- [TASK DESCRIPTION] The lines below, from the one holding "Source code" through the one holding "1. Get Info: data/possibleAssets.jsx", are to be restated word for word, with all images left out.

- [RECORDS PROVIDED]
-- Opening Marker --
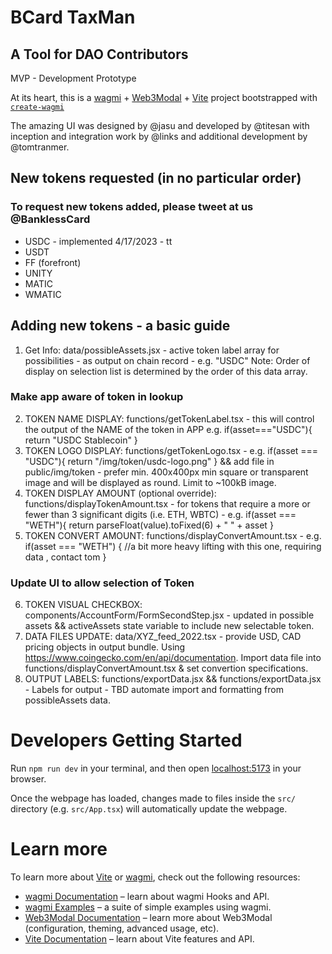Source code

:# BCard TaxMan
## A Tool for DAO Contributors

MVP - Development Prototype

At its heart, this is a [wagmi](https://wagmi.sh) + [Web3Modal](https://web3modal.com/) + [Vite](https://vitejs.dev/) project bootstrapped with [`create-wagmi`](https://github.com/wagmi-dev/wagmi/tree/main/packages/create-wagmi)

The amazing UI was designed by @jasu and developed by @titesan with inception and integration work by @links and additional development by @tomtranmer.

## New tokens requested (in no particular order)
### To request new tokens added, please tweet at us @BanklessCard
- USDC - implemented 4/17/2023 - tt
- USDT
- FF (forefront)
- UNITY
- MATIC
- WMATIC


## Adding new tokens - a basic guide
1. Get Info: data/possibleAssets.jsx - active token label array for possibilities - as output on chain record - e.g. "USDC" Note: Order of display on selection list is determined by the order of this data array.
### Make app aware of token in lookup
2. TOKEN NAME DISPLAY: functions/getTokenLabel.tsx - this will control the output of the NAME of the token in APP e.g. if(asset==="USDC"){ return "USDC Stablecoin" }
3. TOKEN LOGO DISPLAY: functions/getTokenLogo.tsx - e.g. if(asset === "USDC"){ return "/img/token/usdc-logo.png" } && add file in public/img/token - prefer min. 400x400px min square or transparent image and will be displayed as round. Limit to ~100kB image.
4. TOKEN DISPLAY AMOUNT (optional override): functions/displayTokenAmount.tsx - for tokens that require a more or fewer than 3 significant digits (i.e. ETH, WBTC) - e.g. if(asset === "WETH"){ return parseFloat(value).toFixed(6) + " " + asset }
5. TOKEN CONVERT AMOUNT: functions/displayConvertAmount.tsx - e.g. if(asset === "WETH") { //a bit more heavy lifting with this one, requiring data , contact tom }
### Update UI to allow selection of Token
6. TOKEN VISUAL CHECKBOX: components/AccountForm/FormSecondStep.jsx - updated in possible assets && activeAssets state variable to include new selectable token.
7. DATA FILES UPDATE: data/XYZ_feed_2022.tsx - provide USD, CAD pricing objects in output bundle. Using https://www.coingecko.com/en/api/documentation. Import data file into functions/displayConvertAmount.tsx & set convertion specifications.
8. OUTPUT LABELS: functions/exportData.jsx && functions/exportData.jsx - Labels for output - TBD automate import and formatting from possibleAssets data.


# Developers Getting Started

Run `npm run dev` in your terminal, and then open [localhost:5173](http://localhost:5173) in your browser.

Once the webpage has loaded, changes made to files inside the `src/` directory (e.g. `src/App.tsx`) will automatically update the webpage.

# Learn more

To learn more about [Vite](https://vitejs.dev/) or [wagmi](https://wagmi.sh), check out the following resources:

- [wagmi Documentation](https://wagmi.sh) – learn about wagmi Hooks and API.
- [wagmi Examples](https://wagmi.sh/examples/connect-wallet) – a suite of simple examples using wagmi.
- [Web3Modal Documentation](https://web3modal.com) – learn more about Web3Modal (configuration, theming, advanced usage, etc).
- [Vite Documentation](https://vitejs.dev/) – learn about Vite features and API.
-- Closing Marker --
-- Opening Marker --
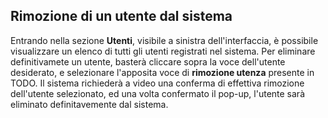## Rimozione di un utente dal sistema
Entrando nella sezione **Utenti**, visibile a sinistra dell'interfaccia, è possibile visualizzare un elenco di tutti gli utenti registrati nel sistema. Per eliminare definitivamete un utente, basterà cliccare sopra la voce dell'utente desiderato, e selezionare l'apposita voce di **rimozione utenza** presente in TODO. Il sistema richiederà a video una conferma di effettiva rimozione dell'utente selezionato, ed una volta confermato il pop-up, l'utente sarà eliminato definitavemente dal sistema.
-- Closing Marker --
- [RESPONSE TO THE EXERCISE]
Source code

:# BCard TaxMan
## A Tool for DAO Contributors

MVP - Development Prototype

At its heart, this is a [wagmi](https://wagmi.sh) + [Web3Modal](https://web3modal.com/) + [Vite](https://vitejs.dev/) project bootstrapped with [`create-wagmi`](https://github.com/wagmi-dev/wagmi/tree/main/packages/create-wagmi)

The amazing UI was designed by @jasu and developed by @titesan with inception and integration work by @links and additional development by @tomtranmer.

## New tokens requested (in no particular order)
### To request new tokens added, please tweet at us @BanklessCard
- USDC - implemented 4/17/2023 - tt
- USDT
- FF (forefront)
- UNITY
- MATIC
- WMATIC


## Adding new tokens - a basic guide
1. Get Info: data/possibleAssets.jsx - active token label array for possibilities - as output on chain record - e.g. "USDC" Note: Order of display on selection list is determined by the order of this data array.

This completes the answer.